* **Data supplied**
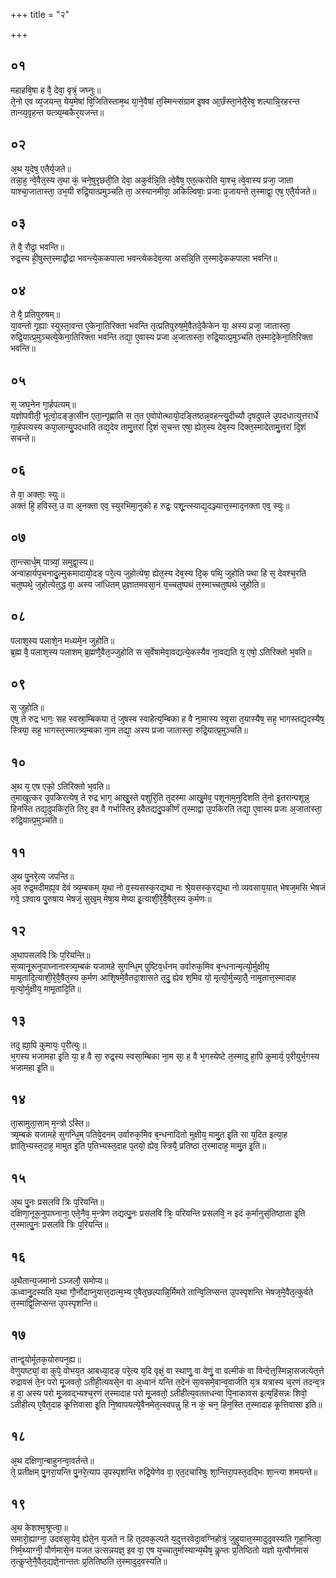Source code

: +++
title = "२"

+++
## ०१
महाहवि᳘षा ह वै᳘ देवा᳘ वृत्रं᳘ जघ्नुः॥  
ते᳘नो एव व्य᳘जयन्त᳘ येय᳘मेषां वि᳘जितिस्ताम᳘थ या᳘ने᳘वैषां त᳘स्मिन्त्संग्राम इ᳘षव आ᳘र्छंस्ता᳘नेतै᳘रेव᳘ शल्पान्नि᳘रहरन्त तान्व्य᳘वृहन्त यत्त्र्य᳘म्बकैर᳘यजन्त॥  
## ०२
अ᳘थ य᳘देष᳘ एतैर्य᳘जते॥  
तन्ना᳘ह᳘ न्वे᳘वैत᳘स्य त᳘था कं᳘ चने᳘षुरृछती᳘ति देवा᳘ अकुर्वन्नि᳘ति त्वे᳘वैष᳘ एत᳘त्करोति या᳘श्च᳘ त्वे᳘वास्य प्रजा᳘ जाता याश्चा᳘जातास्ता᳘ उभ᳘यी रुद्रि᳘यात्प्रमुञ्चति ता᳘ अस्यानमीवा᳘ अकिल्विषाः᳘ प्रजाः प्र᳘जायन्ते त᳘स्माद्वा᳘ एष᳘ एतै᳘र्यजते॥  
## ०३
ते वै᳘ रौद्रा᳘ भवन्ति॥  
रुद्र᳘स्य ही᳘षुस्त᳘स्माद्रौ᳘द्रा भवन्त्ये᳘ककपाला भवन्त्येकदेव᳘त्या असन्नि᳘ति त᳘स्मादे᳘ककपाला भवन्ति॥  
## ०४
ते वै᳘ प्रतिपुरुषम्॥  
या᳘वन्तो गृ᳘ह्याः स्युस्ता᳘वन्त ए᳘केना᳘तिरिक्ता भवन्ति त᳘त्प्रतिपुरुष᳘मे᳘वैतदे᳘कैकेन या᳘ अस्य प्रजा᳘ जातास्ता᳘ रुद्रि᳘यात्प्र᳘मुञ्चत्ये᳘केना᳘तिरिक्ता भवन्ति तद्या᳘ ए᳘वास्य प्रजा अ᳘जातास्ता᳘ रुद्रि᳘यात्प्र᳘मुञ्चति त᳘स्मादे᳘केना᳘तिरिक्ता भवन्ति॥  
## ०५
स᳘ जघ᳘नेन गा᳘र्हपत्यम्॥  
यज्ञोपवीती᳘ भूत्वो᳘दङ्ङा᳘सीन एता᳘न्गृह्णाति स त᳘त ए᳘वोपोत्थायो᳘दङ्तिष्ठन्न᳘वहन्त्यु᳘दीच्यौ दृषदुपले उ᳘पदधात्युत्तरार्धे गा᳘र्हपत्यस्य कपा᳘लान्यु᳘पदधाति तद्य᳘देव तामु᳘त्तरां दि᳘शं स᳘चन्त एषा᳘ ह्येत᳘स्य देव᳘स्य दिक्त᳘स्मादेतामु᳘त्तरां दि᳘शं सचन्ते॥  
## ०६
ते वा᳘ अक्ताः᳘ स्युः॥  
अक्तं हि᳘ हविस्त᳘ उ वा अ᳘नक्ता एव᳘ स्युरभिमा᳘नुको ह रुद्रः᳘ पशू᳘न्त्स्याद्य᳘दञ्ज्यात्त᳘स्माद᳘नक्ता एव᳘ स्युः॥  
## ०७
ता᳘न्त्सार्ध᳘म् पात्र्यां᳘ समुद्वा᳘स्य॥  
अन्वाहार्यप᳘चनादु᳘ल्मुकमादायो᳘दङ् परे᳘त्य जुहोत्येषा᳘ ह्येत᳘स्य देव᳘स्य दि᳘क् पथि᳘ जुहोति पथा हि स᳘ देवश्च᳘रति चतुष्पथे᳘ जुहोत्येत᳘द्ध वा᳘ अस्य जांधितम् प्र᳘ज्ञातमवसा᳘नं य᳘च्चतुष्पथं त᳘स्माच्चतुष्पथे जुहोति॥  
## ०८
पलाश᳘स्य पलाशे᳘न मध्यमे᳘न जुहोति॥  
ब्र᳘ह्म वै᳘ पलाश᳘स्य पलाशम् ब्र᳘ह्मणै᳘वैत᳘ज्जुहोति स स᳘र्वेषामेवा᳘वद्यत्ये᳘कस्यैव ना᳘वद्यति य᳘ एषो᳘ ऽतिरिक्तो भ᳘वति॥  
## ०९
स᳘ जुहोति॥  
एष᳘ ते रुद्र भागः᳘ सह स्वस्रा᳘म्बिकया तं᳘ जुषस्व स्वाहेत्य᳘म्बिका ह वै ना᳘मास्य स्व᳘सा त᳘यास्यैष᳘ सह᳘ भागस्तद्य᳘दस्यैष᳘ स्त्रिया᳘ सह᳘ भागस्त᳘स्मात्त्र्य᳘म्बका ना᳘म तद्या᳘ अस्य प्रजा जातास्ता᳘ रुद्रि᳘यात्प्र᳘मुञ्चति॥  
## १०
अ᳘थ य᳘ एष एको᳘ ऽतिरिक्तो भ᳘वति॥  
त᳘माखूत्कर उ᳘पकिरत्येष᳘ ते रुद्र भाग᳘ आखु᳘स्ते पशुरि᳘ति त᳘दस्मा आखु᳘मेव᳘ पशूनाम᳘नुदिशति ते᳘नो इ᳘तरान्पशून्न᳘ हिनस्ति तद्य᳘दुपकिर᳘ति तिर᳘ इव वै गर्भास्तिर᳘ इवैतद्यदु᳘पकीर्णं त᳘स्माद्वा उ᳘पकिरति तद्या᳘ ए᳘वास्य प्रजा अ᳘जातास्ता᳘ रुद्रि᳘यात्प्र᳘मुञ्चति॥  
## ११
अ᳘थ पु᳘नरे᳘त्य जपन्ति॥  
अ᳘व रुद्र᳘मदीमह्य᳘व देवं त्र्य᳘म्बकम् य᳘था नो व᳘स्यसस्क᳘रद्य᳘था नः श्रे᳘यसस्क᳘रद्य᳘था नो व्यवसाय᳘यात् भेषज᳘मसि भेषजं गवे᳘ ऽश्वाय पु᳘रुषाय भेषजं᳘ सुख᳘म् मेषा᳘य मेष्या इ᳘त्याशी᳘रे᳘वै᳘षैत᳘स्य क᳘र्मणः॥  
## १२
अ᳘थापसलवि त्रिः प᳘रियन्ति॥  
स᳘व्यानू᳘रूनुपाघ्नानास्त्र्य᳘म्बकं यजामहे सुगन्धि᳘म् पुष्टिव᳘र्धनम् उर्वारुक᳘मिव ब᳘न्धनान्मृत्यो᳘र्मुक्षीय᳘ मामृ᳘तादि᳘त्याशी᳘रे᳘वै᳘षैत᳘स्य क᳘र्मण आशि᳘षमे᳘वैतदा᳘शासते त᳘दु᳘ ह्येव श᳘मिव यो᳘ मृत्यो᳘र्मुच्या᳘तै᳘ नामृ᳘तात्त᳘स्मादाह मृत्यो᳘र्मुक्षीय᳘ मामृ᳘तादि᳘ति॥  
## १३
तदु ह्या᳘पि कुमायः᳘ प᳘रीत्युः॥  
भ᳘गस्य भजामहा इ᳘ति या᳘ ह वै सा᳘ रुद्र᳘स्य स्वसा᳘म्बिका ना᳘म सा᳘ ह वै भ᳘गस्येष्टे त᳘स्मादु हा᳘पि कुमार्य᳘ प᳘रीयुर्भ᳘गस्य भजामहा इ᳘ति॥  
## १४
ता᳘सामुता᳘साम् म᳘न्त्रो ऽस्ति॥  
त्र्य᳘म्बकं यजामहे सुगन्धि᳘म् पतिवे᳘दनम् उर्वारुक᳘मिव ब᳘न्धनादितो मुक्षीय᳘ मामु᳘त इ᳘ति सा य᳘दित इत्या᳘ह ज्ञाति᳘भ्यस्त᳘दाह᳘ मामुत इ᳘ति प᳘तिभ्यस्त᳘दाह प᳘तयो᳘ ह्येव᳘ स्त्रियै᳘ प्रतिष्ठा त᳘स्मादाह᳘ मामु᳘त इ᳘ति॥  
## १५
अ᳘थ पु᳘नः प्रसलवि त्रिः प᳘रियन्ति॥  
दक्षिणा᳘नूरू᳘नुपाघ्नाना᳘ एते᳘नैव᳘ म᳘न्त्रेण तद्यत्पु᳘नः प्रसलवि त्रिः᳘ परियन्ति प्रसलवि᳘ न इदं क᳘र्मानुसं᳘तिष्ठाता इ᳘ति त᳘स्मात्पु᳘नः प्रसलवि त्रिः प᳘रियन्ति॥  
## १६
अ᳘थैतान्य᳘जमानो ऽञ्जलौ᳘ समोप्य॥  
ऊध्वानु᳘दस्यति य᳘था गौ᳘र्नोदाप्नुयात्त᳘दात्म᳘भ्य ए᳘वैत᳘छल्पान्नि᳘र्मिमते तान्वि᳘लिप्सन्त उ᳘पस्पृशन्ति भेषज᳘मे᳘वैत᳘त्कुर्वते त᳘स्माद्वि᳘लिप्सन्त उ᳘पस्पृशन्ति॥  
## १७
तान्द्व᳘योर्मूतक᳘योरुपन᳘ह्य॥  
वेणुयष्ट्यां᳘ वा कुपे᳘ वोभय᳘त आबध्या᳘दङ् परे᳘त्य य᳘दि वृक्षं᳘ वा स्थाणु᳘ वा वेणुं᳘ वा वल्मीकं वा विन्देत्त᳘स्मिन्ना᳘सजत्येत᳘त्ते रुद्रावसं ते᳘न परो मू᳘जवतो᳘ ऽतीही᳘त्यवसे᳘न वा अ᳘ध्वानं यन्ति त᳘देनं सा᳘वसमे᳘वान्व᳘वार्जति य᳘त्र यत्रास्य च᳘रणं तदन्व᳘त्र ह वा᳘ अस्य परो मू᳘जवद्भ्यश्च᳘रणं त᳘स्मादाह परो मू᳘जवतो᳘ ऽतीहीत्य᳘वततधन्वा पि᳘नाकावस इत्य᳘हिंसन्नः शिवो᳘ ऽतीहीत्य् ए᳘वैत᳘दाह कृ᳘त्तिवासा इ᳘ति नि᳘ष्वापयत्ये᳘वैनमेत᳘त्स्वपन्नु हि न कं᳘ चन᳘ हिन᳘स्ति त᳘स्मादाह कृ᳘त्तिवासा इति॥  
## १८
अ᳘थ दक्षिणा᳘न्बाहुनन्वा᳘वर्तन्ते॥  
ते᳘ प्रतीक्षम् पु᳘नरा᳘यन्ति पु᳘नरे᳘त्याप उ᳘पस्पृशन्ति रुद्रि᳘येणेव वा᳘ एत᳘दचारिषुः शा᳘न्तिरा᳘पस्त᳘दद्भिः शा᳘न्त्या शमयन्ते॥  
## १९
अ᳘थ केशश्म᳘श्रूप्त्वा᳘॥  
समारो᳘ह्याग्ना᳘ उदवसा᳘येव᳘ ह्येते᳘न य᳘जते न हि त᳘दवक᳘ल्पते य᳘दुत्तरवेदा᳘वग्निहोत्रं᳘ जुहुयात्त᳘स्मादुद᳘वस्यति गृहा᳘नित्वा᳘ निर्म᳘थ्याग्नी᳘ पौर्णमासे᳘न यजत उत्सन्नयज्ञ᳘ इव वा᳘ एष य᳘च्चातुर्मास्यान्य᳘थैष᳘ कॢप्तः प्र᳘तिष्ठितो यज्ञो य᳘त्पौर्णमासं त᳘त्कॢप्ते᳘नै᳘वैत᳘द्यज्ञे᳘नान्ततः प्र᳘तितिष्ठति त᳘स्मादुद᳘वस्यति॥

* **Goal of the exercise**
Begin at the first line of the entries and end at the line containing "ते वै᳘ प्रतिपुरुषम्॥": write out each line exactly, skipping pictures.

* **The answer**
Source code

: +++
title = "२"

+++
## ०१
महाहवि᳘षा ह वै᳘ देवा᳘ वृत्रं᳘ जघ्नुः॥  
ते᳘नो एव व्य᳘जयन्त᳘ येय᳘मेषां वि᳘जितिस्ताम᳘थ या᳘ने᳘वैषां त᳘स्मिन्त्संग्राम इ᳘षव आ᳘र्छंस्ता᳘नेतै᳘रेव᳘ शल्पान्नि᳘रहरन्त तान्व्य᳘वृहन्त यत्त्र्य᳘म्बकैर᳘यजन्त॥  
## ०२
अ᳘थ य᳘देष᳘ एतैर्य᳘जते॥  
तन्ना᳘ह᳘ न्वे᳘वैत᳘स्य त᳘था कं᳘ चने᳘षुरृछती᳘ति देवा᳘ अकुर्वन्नि᳘ति त्वे᳘वैष᳘ एत᳘त्करोति या᳘श्च᳘ त्वे᳘वास्य प्रजा᳘ जाता याश्चा᳘जातास्ता᳘ उभ᳘यी रुद्रि᳘यात्प्रमुञ्चति ता᳘ अस्यानमीवा᳘ अकिल्विषाः᳘ प्रजाः प्र᳘जायन्ते त᳘स्माद्वा᳘ एष᳘ एतै᳘र्यजते॥  
## ०३
ते वै᳘ रौद्रा᳘ भवन्ति॥  
रुद्र᳘स्य ही᳘षुस्त᳘स्माद्रौ᳘द्रा भवन्त्ये᳘ककपाला भवन्त्येकदेव᳘त्या असन्नि᳘ति त᳘स्मादे᳘ककपाला भवन्ति॥  
## ०४
ते वै᳘ प्रतिपुरुषम्॥  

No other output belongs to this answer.